→ What you should do
Retype each record exactly.

[Records shown — start]

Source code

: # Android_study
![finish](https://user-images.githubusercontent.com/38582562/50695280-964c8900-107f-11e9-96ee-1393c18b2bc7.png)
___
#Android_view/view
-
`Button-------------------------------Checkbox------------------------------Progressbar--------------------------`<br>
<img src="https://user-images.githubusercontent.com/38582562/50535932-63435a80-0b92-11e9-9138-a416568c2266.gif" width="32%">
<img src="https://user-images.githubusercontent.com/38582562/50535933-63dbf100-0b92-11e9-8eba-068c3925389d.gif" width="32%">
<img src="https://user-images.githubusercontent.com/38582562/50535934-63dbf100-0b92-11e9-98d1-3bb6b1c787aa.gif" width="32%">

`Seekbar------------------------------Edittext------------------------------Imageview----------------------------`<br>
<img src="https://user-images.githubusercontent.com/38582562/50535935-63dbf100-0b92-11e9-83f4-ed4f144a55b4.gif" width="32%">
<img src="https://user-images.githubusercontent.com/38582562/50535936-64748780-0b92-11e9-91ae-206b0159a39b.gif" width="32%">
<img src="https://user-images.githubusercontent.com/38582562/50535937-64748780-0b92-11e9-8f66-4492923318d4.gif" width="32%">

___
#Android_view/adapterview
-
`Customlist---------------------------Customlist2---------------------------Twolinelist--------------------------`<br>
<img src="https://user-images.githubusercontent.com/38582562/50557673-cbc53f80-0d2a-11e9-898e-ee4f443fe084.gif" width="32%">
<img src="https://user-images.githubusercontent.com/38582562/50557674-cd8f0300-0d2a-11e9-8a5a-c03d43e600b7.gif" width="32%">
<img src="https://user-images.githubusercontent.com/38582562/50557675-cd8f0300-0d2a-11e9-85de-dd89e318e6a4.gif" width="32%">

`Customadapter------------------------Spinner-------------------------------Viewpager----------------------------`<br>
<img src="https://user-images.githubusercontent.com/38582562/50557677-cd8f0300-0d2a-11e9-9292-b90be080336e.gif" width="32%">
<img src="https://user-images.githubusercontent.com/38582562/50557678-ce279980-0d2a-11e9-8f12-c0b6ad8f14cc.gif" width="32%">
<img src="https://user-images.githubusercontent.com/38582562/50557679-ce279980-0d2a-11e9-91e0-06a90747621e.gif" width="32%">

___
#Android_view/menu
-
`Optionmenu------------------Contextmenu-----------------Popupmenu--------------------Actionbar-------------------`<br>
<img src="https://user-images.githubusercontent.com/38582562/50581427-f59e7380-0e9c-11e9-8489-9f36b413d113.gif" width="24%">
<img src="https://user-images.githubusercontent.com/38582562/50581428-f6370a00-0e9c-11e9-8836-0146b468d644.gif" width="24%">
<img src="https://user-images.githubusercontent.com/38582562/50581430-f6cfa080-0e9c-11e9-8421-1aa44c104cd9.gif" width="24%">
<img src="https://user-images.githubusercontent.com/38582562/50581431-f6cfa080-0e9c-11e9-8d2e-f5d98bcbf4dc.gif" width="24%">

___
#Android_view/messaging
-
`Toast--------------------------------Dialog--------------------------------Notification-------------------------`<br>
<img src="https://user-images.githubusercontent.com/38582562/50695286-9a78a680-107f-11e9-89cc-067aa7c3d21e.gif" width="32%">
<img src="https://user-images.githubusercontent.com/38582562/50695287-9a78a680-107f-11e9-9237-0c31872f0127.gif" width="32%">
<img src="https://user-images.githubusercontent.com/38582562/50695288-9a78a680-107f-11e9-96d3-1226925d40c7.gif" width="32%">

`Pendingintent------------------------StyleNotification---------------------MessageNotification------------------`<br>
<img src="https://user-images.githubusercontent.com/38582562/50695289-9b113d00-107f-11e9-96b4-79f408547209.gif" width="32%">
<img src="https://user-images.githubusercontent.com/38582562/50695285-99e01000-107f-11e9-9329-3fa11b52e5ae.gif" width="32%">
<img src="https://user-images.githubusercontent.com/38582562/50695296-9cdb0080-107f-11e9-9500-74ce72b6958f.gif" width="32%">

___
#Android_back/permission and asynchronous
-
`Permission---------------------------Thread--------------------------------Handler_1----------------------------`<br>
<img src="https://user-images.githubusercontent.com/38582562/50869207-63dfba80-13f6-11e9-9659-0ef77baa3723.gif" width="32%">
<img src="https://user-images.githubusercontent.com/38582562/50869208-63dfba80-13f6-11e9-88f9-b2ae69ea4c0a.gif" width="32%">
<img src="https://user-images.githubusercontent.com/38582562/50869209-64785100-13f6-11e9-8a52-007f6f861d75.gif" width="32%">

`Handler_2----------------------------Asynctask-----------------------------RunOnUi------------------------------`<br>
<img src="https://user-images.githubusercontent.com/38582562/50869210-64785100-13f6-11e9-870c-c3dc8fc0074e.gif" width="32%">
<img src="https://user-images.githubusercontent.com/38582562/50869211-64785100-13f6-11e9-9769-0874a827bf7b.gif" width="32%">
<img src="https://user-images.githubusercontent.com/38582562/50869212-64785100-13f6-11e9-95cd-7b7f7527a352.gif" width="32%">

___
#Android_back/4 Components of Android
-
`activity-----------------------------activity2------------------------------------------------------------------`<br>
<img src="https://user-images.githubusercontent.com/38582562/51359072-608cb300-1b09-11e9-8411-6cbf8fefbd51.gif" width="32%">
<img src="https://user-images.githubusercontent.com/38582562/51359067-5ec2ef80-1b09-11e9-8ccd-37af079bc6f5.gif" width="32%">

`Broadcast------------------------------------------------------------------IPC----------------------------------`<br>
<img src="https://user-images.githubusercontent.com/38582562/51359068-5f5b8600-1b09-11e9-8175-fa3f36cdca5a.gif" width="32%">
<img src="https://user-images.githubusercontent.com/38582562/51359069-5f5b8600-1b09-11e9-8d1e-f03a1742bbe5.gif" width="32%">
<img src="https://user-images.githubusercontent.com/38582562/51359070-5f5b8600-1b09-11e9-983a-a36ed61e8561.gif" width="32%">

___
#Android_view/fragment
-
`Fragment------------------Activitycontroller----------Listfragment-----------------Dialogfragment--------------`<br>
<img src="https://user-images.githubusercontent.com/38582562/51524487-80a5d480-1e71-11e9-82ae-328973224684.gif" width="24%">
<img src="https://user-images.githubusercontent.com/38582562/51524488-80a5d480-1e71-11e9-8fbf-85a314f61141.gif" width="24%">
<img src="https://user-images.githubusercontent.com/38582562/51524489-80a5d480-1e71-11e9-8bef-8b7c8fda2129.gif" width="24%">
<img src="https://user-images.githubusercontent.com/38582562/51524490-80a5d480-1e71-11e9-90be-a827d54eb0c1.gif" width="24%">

[Records shown — finish]

→ Answer box
Source code

: # Android_study
![finish](https://user-images.githubusercontent.com/38582562/50695280-964c8900-107f-11e9-96ee-1393c18b2bc7.png)
___
#Android_view/view
-
`Button-------------------------------Checkbox------------------------------Progressbar--------------------------`<br>
<img src="https://user-images.githubusercontent.com/38582562/50535932-63435a80-0b92-11e9-9138-a416568c2266.gif" width="32%">
<img src="https://user-images.githubusercontent.com/38582562/50535933-63dbf100-0b92-11e9-8eba-068c3925389d.gif" width="32%">
<img src="https://user-images.githubusercontent.com/38582562/50535934-63dbf100-0b92-11e9-98d1-3bb6b1c787aa.gif" width="32%">

`Seekbar------------------------------Edittext------------------------------Imageview----------------------------`<br>
<img src="https://user-images.githubusercontent.com/38582562/50535935-63dbf100-0b92-11e9-83f4-ed4f144a55b4.gif" width="32%">
<img src="https://user-images.githubusercontent.com/38582562/50535936-64748780-0b92-11e9-91ae-206b0159a39b.gif" width="32%">
<img src="https://user-images.githubusercontent.com/38582562/50535937-64748780-0b92-11e9-8f66-4492923318d4.gif" width="32%">

___
#Android_view/adapterview
-
`Customlist---------------------------Customlist2---------------------------Twolinelist--------------------------`<br>
<img src="https://user-images.githubusercontent.com/38582562/50557673-cbc53f80-0d2a-11e9-898e-ee4f443fe084.gif" width="32%">
<img src="https://user-images.githubusercontent.com/38582562/50557674-cd8f0300-0d2a-11e9-8a5a-c03d43e600b7.gif" width="32%">
<img src="https://user-images.githubusercontent.com/38582562/50557675-cd8f0300-0d2a-11e9-85de-dd89e318e6a4.gif" width="32%">

`Customadapter------------------------Spinner-------------------------------Viewpager----------------------------`<br>
<img src="https://user-images.githubusercontent.com/38582562/50557677-cd8f0300-0d2a-11e9-9292-b90be080336e.gif" width="32%">
<img src="https://user-images.githubusercontent.com/38582562/50557678-ce279980-0d2a-11e9-8f12-c0b6ad8f14cc.gif" width="32%">
<img src="https://user-images.githubusercontent.com/38582562/50557679-ce279980-0d2a-11e9-91e0-06a90747621e.gif" width="32%">

___
#Android_view/menu
-
`Optionmenu------------------Contextmenu-----------------Popupmenu--------------------Actionbar-------------------`<br>
<img src="https://user-images.githubusercontent.com/38582562/50581427-f59e7380-0e9c-11e9-8489-9f36b413d113.gif" width="24%">
<img src="https://user-images.githubusercontent.com/38582562/50581428-f6370a00-0e9c-11e9-8836-0146b468d644.gif" width="24%">
<img src="https://user-images.githubusercontent.com/38582562/50581430-f6cfa080-0e9c-11e9-8421-1aa44c104cd9.gif" width="24%">
<img src="https://user-images.githubusercontent.com/38582562/50581431-f6cfa080-0e9c-11e9-8d2e-f5d98bcbf4dc.gif" width="24%">

___
#Android_view/messaging
-
`Toast--------------------------------Dialog--------------------------------Notification-------------------------`<br>
<img src="https://user-images.githubusercontent.com/38582562/50695286-9a78a680-107f-11e9-89cc-067aa7c3d21e.gif" width="32%">
<img src="https://user-images.githubusercontent.com/38582562/50695287-9a78a680-107f-11e9-9237-0c31872f0127.gif" width="32%">
<img src="https://user-images.githubusercontent.com/38582562/50695288-9a78a680-107f-11e9-96d3-1226925d40c7.gif" width="32%">

`Pendingintent------------------------StyleNotification---------------------MessageNotification------------------`<br>
<img src="https://user-images.githubusercontent.com/38582562/50695289-9b113d00-107f-11e9-96b4-79f408547209.gif" width="32%">
<img src="https://user-images.githubusercontent.com/38582562/50695285-99e01000-107f-11e9-9329-3fa11b52e5ae.gif" width="32%">
<img src="https://user-images.githubusercontent.com/38582562/50695296-9cdb0080-107f-11e9-9500-74ce72b6958f.gif" width="32%">

___
#Android_back/permission and asynchronous
-
`Permission---------------------------Thread--------------------------------Handler_1----------------------------`<br>
<img src="https://user-images.githubusercontent.com/38582562/50869207-63dfba80-13f6-11e9-9659-0ef77baa3723.gif" width="32%">
<img src="https://user-images.githubusercontent.com/38582562/50869208-63dfba80-13f6-11e9-88f9-b2ae69ea4c0a.gif" width="32%">
<img src="https://user-images.githubusercontent.com/38582562/50869209-64785100-13f6-11e9-8a52-007f6f861d75.gif" width="32%">

`Handler_2----------------------------Asynctask-----------------------------RunOnUi------------------------------`<br>
<img src="https://user-images.githubusercontent.com/38582562/50869210-64785100-13f6-11e9-870c-c3dc8fc0074e.gif" width="32%">
<img src="https://user-images.githubusercontent.com/38582562/50869211-64785100-13f6-11e9-9769-0874a827bf7b.gif" width="32%">
<img src="https://user-images.githubusercontent.com/38582562/50869212-64785100-13f6-11e9-95cd-7b7f7527a352.gif" width="32%">

___
#Android_back/4 Components of Android
-
`activity-----------------------------activity2------------------------------------------------------------------`<br>
<img src="https://user-images.githubusercontent.com/38582562/51359072-608cb300-1b09-11e9-8411-6cbf8fefbd51.gif" width="32%">
<img src="https://user-images.githubusercontent.com/38582562/51359067-5ec2ef80-1b09-11e9-8ccd-37af079bc6f5.gif" width="32%">

`Broadcast------------------------------------------------------------------IPC----------------------------------`<br>
<img src="https://user-images.githubusercontent.com/38582562/51359068-5f5b8600-1b09-11e9-8175-fa3f36cdca5a.gif" width="32%">
<img src="https://user-images.githubusercontent.com/38582562/51359069-5f5b8600-1b09-11e9-8d1e-f03a1742bbe5.gif" width="32%">
<img src="https://user-images.githubusercontent.com/38582562/51359070-5f5b8600-1b09-11e9-983a-a36ed61e8561.gif" width="32%">

___
#Android_view/fragment
-
`Fragment------------------Activitycontroller----------Listfragment-----------------Dialogfragment--------------`<br>
<img src="https://user-images.githubusercontent.com/38582562/51524487-80a5d480-1e71-11e9-82ae-328973224684.gif" width="24%">
<img src="https://user-images.githubusercontent.com/38582562/51524488-80a5d480-1e71-11e9-8fbf-85a314f61141.gif" width="24%">
<img src="https://user-images.githubusercontent.com/38582562/51524489-80a5d480-1e71-11e9-8bef-8b7c8fda2129.gif" width="24%">
<img src="https://user-images.githubusercontent.com/38582562/51524490-80a5d480-1e71-11e9-90be-a827d54eb0c1.gif" width="24%">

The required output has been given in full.